On Tue, May 21, 2019 at 04:00:06PM +0100, Al Viro wrote:
On Tue, May 21, 2019 at 01:34:47PM +0200, Christian Brauner wrote:
This adds the close_range() syscall. It allows to efficiently close a range of file descriptors up to all file descriptors of a calling task.
The syscall came up in a recent discussion around the new mount API and making new file descriptor types cloexec by default. During this discussion, Al suggested the close_range() syscall (cf. [1]). Note, a syscall in this manner has been requested by various people over time.
First, it helps to close all file descriptors of an exec()ing task. This can be done safely via (quoting Al's example from [1] verbatim):
/* that exec is sensitive */ unshare(CLONE_FILES); /* we don't want anything past stderr here */ close_range(3, ~0U); execve(....);
The code snippet above is one way of working around the problem that file descriptors are not cloexec by default. This is aggravated by the fact that we can't just switch them over without massively regressing userspace. For a whole class of programs having an in-kernel method of closing all file descriptors is very helpful (e.g. demons, service managers, programming language standard libraries, container managers etc.). (Please note, unshare(CLONE_FILES) should only be needed if the calling task is multi-threaded and shares the file descriptor table with another thread in which case two threads could race with one thread allocating file descriptors and the other one closing them via close_range(). For the general case close_range() before the execve() is sufficient.)
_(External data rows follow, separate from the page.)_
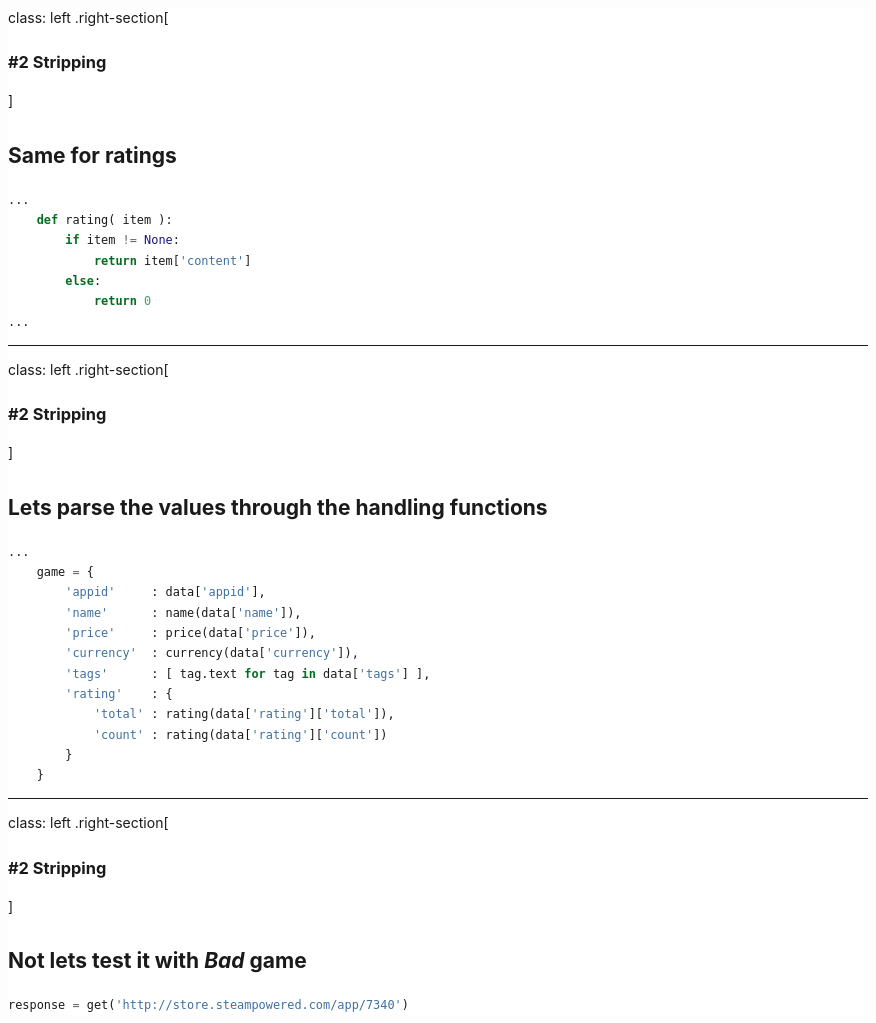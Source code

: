 class: left
.right-section[
### \#2 Stripping
]

## Same for ratings
```python
...
    def rating( item ):
        if item != None:
            return item['content']
        else:
            return 0
...
```

---
class: left
.right-section[
### \#2 Stripping
]

## Lets parse the values through the handling functions

```python
...
    game = {
        'appid'     : data['appid'],
        'name'      : name(data['name']),
        'price'     : price(data['price']),
        'currency'  : currency(data['currency']),
        'tags'      : [ tag.text for tag in data['tags'] ],
        'rating'    : {
            'total' : rating(data['rating']['total']),
            'count' : rating(data['rating']['count'])
        }
    }
```

---
class: left
.right-section[
### \#2 Stripping
]
## Not lets test it with *Bad* game
```python
response = get('http://store.steampowered.com/app/7340')
```
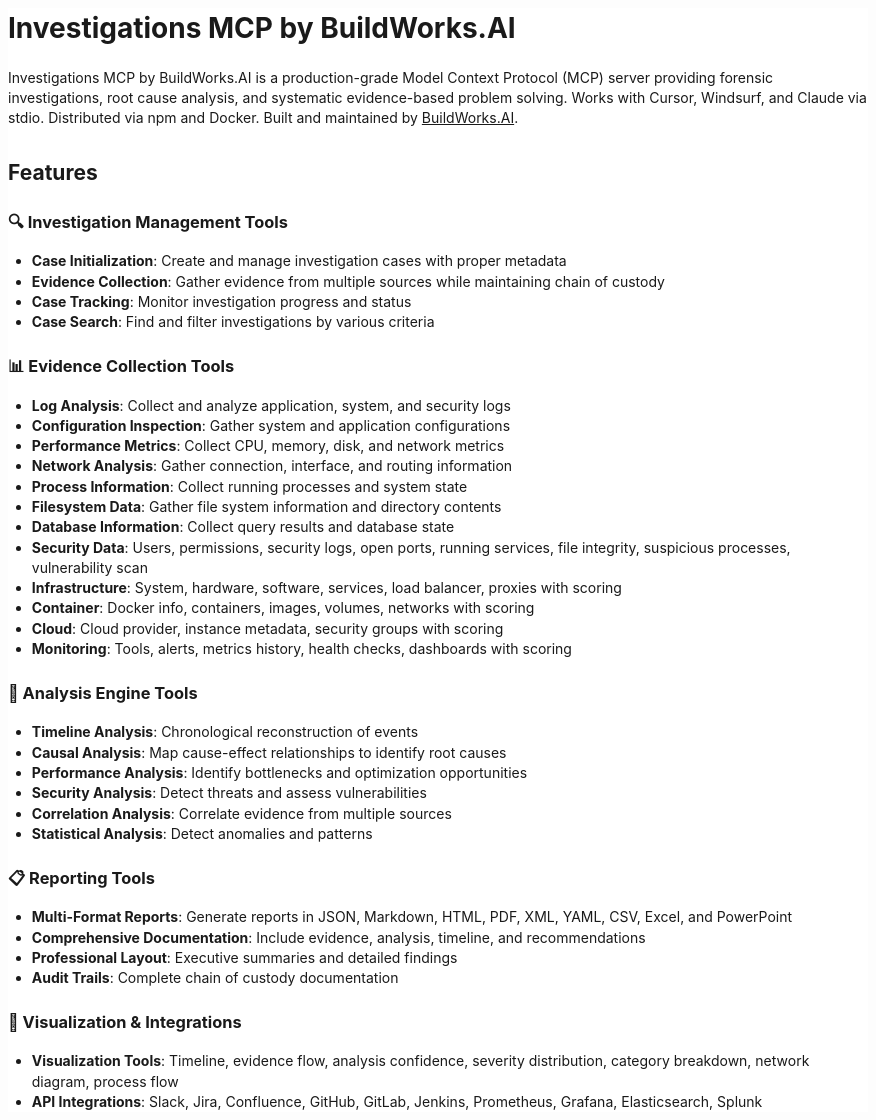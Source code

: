 # Investigations MCP by BuildWorks.AI

Investigations MCP by BuildWorks.AI is a production-grade Model Context Protocol (MCP) server providing forensic investigations, root cause analysis, and systematic evidence-based problem solving. Works with Cursor, Windsurf, and Claude via stdio. Distributed via npm and Docker. Built and maintained by [BuildWorks.AI](https://buildworks.ai).

## Features

### 🔍 Investigation Management Tools
- **Case Initialization**: Create and manage investigation cases with proper metadata
- **Evidence Collection**: Gather evidence from multiple sources while maintaining chain of custody
- **Case Tracking**: Monitor investigation progress and status
- **Case Search**: Find and filter investigations by various criteria

### 📊 Evidence Collection Tools
- **Log Analysis**: Collect and analyze application, system, and security logs
- **Configuration Inspection**: Gather system and application configurations
- **Performance Metrics**: Collect CPU, memory, disk, and network metrics
- **Network Analysis**: Gather connection, interface, and routing information
- **Process Information**: Collect running processes and system state
- **Filesystem Data**: Gather file system information and directory contents
- **Database Information**: Collect query results and database state
- **Security Data**: Users, permissions, security logs, open ports, running services, file integrity, suspicious processes, vulnerability scan
- **Infrastructure**: System, hardware, software, services, load balancer, proxies with scoring
- **Container**: Docker info, containers, images, volumes, networks with scoring
- **Cloud**: Cloud provider, instance metadata, security groups with scoring
- **Monitoring**: Tools, alerts, metrics history, health checks, dashboards with scoring

### 🧠 Analysis Engine Tools
- **Timeline Analysis**: Chronological reconstruction of events
- **Causal Analysis**: Map cause-effect relationships to identify root causes
- **Performance Analysis**: Identify bottlenecks and optimization opportunities
- **Security Analysis**: Detect threats and assess vulnerabilities
- **Correlation Analysis**: Correlate evidence from multiple sources
- **Statistical Analysis**: Detect anomalies and patterns

### 📋 Reporting Tools
- **Multi-Format Reports**: Generate reports in JSON, Markdown, HTML, PDF, XML, YAML, CSV, Excel, and PowerPoint
- **Comprehensive Documentation**: Include evidence, analysis, timeline, and recommendations
- **Professional Layout**: Executive summaries and detailed findings
- **Audit Trails**: Complete chain of custody documentation

### 🧩 Visualization & Integrations
- **Visualization Tools**: Timeline, evidence flow, analysis confidence, severity distribution, category breakdown, network diagram, process flow
- **API Integrations**: Slack, Jira, Confluence, GitHub, GitLab, Jenkins, Prometheus, Grafana, Elasticsearch, Splunk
Second, it allows userspace to avoid implementing closing all file descriptors by parsing through /proc/<pid>/fd/* and calling close() on each file descriptor. From looking at various large(ish) userspace code bases this or similar patterns are very common in:
- service managers (cf. [4])
- libcs (cf. [6])
- container runtimes (cf. [5])
- programming language runtimes/standard libraries
- Python (cf. [2])
- Rust (cf. [7], [8])
As Dmitry pointed out there's even a long-standing glibc bug about missing kernel support for this task (cf. [3]). In addition, the syscall will also work for tasks that do not have procfs mounted and on kernels that do not have procfs support compiled in. In such situations the only way to make sure that all file descriptors are closed is to call close() on each file descriptor up to UINT_MAX or RLIMIT_NOFILE, OPEN_MAX trickery (cf. comment [8] on Rust).
The performance is striking. For good measure, comparing the following simple close_all_fds() userspace implementation that is essentially just glibc's version in [6]:
static int close_all_fds(void) { DIR *dir; struct dirent *direntp;
dir = opendir("/proc/self/fd"); if (!dir) return -1; while ((direntp = readdir(dir))) { int fd; if (strcmp(direntp->d_name, ".") == 0) continue; if (strcmp(direntp->d_name, "..") == 0) continue; fd = atoi(direntp->d_name); if (fd == 0 || fd == 1 || fd == 2) continue; close(fd); } closedir(dir); /* cannot fail */ return 0;
}
to close_range() yields:
closing 4 open files:
- close_all_fds(): ~280 us
- close_range(): ~24 us
closing 1000 open files:
- close_all_fds(): ~5000 us
- close_range(): ~800 us
close_range() is designed to allow for some flexibility. Specifically, it does not simply always close all open file descriptors of a task. Instead, callers can specify an upper bound. This is e.g. useful for scenarios where specific file descriptors are created with well-known numbers that are supposed to be excluded from getting closed. For extra paranoia close_range() comes with a flags argument. This can e.g. be used to implement extension. Once can imagine userspace wanting to stop at the first error instead of ignoring errors under certain circumstances. There might be other valid ideas in the future. In any case, a flag argument doesn't hurt and keeps us on the safe side.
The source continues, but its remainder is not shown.